From the top of the entries, reproduce each line exactly, stopping after the line that contains "#### 3) Продемонстрировать, что". Omit pictures.

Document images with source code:
┄┄┄┄┄┄┄┄┄┄

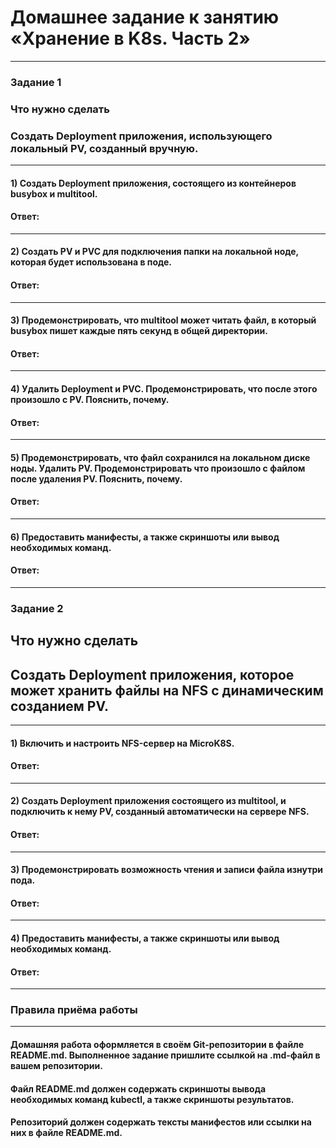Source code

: # Домашнее задание к занятию «Хранение в K8s. Часть 2»
---
### Задание 1
### Что нужно сделать
### Создать Deployment приложения, использующего локальный PV, созданный вручную.
---
#### 1) Создать Deployment приложения, состоящего из контейнеров busybox и multitool.
#### Ответ:

---
#### 2) Создать PV и PVC для подключения папки на локальной ноде, которая будет использована в поде.
#### Ответ:

---
#### 3) Продемонстрировать, что multitool может читать файл, в который busybox пишет каждые пять секунд в общей директории.
#### Ответ:

---
#### 4) Удалить Deployment и PVC. Продемонстрировать, что после этого произошло с PV. Пояснить, почему.
#### Ответ:

---
#### 5) Продемонстрировать, что файл сохранился на локальном диске ноды. Удалить PV. Продемонстрировать что произошло с файлом после удаления PV. Пояснить, почему.
#### Ответ:

---
#### 6) Предоставить манифесты, а также скриншоты или вывод необходимых команд.
#### Ответ:

---
### Задание 2
## Что нужно сделать
## Создать Deployment приложения, которое может хранить файлы на NFS с динамическим созданием PV.
---

#### 1) Включить и настроить NFS-сервер на MicroK8S.
#### Ответ:

---
#### 2) Создать Deployment приложения состоящего из multitool, и подключить к нему PV, созданный автоматически на сервере NFS.
#### Ответ:

---
#### 3) Продемонстрировать возможность чтения и записи файла изнутри пода.
#### Ответ:

---
#### 4) Предоставить манифесты, а также скриншоты или вывод необходимых команд.
#### Ответ:

---
### Правила приёма работы
---

#### Домашняя работа оформляется в своём Git-репозитории в файле README.md. Выполненное задание пришлите ссылкой на .md-файл в вашем репозитории.
#### Файл README.md должен содержать скриншоты вывода необходимых команд kubectl, а также скриншоты результатов.
#### Репозиторий должен содержать тексты манифестов или ссылки на них в файле README.md.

┄┄┄┄┄┄┄┄┄┄

> **WRITTEN RESPONSE**
Source code

: # Домашнее задание к занятию «Хранение в K8s. Часть 2»
---
### Задание 1
### Что нужно сделать
### Создать Deployment приложения, использующего локальный PV, созданный вручную.
---
#### 1) Создать Deployment приложения, состоящего из контейнеров busybox и multitool.
#### Ответ:

---
#### 2) Создать PV и PVC для подключения папки на локальной ноде, которая будет использована в поде.
#### Ответ:

---
#### 3) Продемонстрировать, что multitool может читать файл, в который busybox пишет каждые пять секунд в общей директории.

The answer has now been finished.